Input data
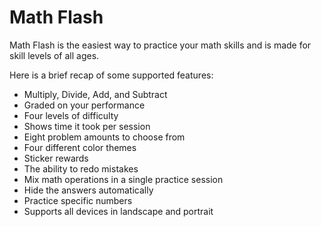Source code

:# Math Flash
Math Flash is the easiest way to practice your math skills and is made for skill levels of all ages.

Here is a brief recap of some supported features:

- Multiply, Divide, Add, and Subtract
- Graded on your performance
- Four levels of difficulty
- Shows time it took per session
- Eight problem amounts to choose from
- Four different color themes
- Sticker rewards
- The ability to redo mistakes
- Mix math operations in a single practice session
- Hide the answers automatically
- Practice specific numbers
- Supports all devices in landscape and portrait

Task item
Repeat exactly the lines from the one containing "- Practice specific numbers" through the last line of the records above, both included, and nothing else.

Output
- Practice specific numbers
- Supports all devices in landscape and portrait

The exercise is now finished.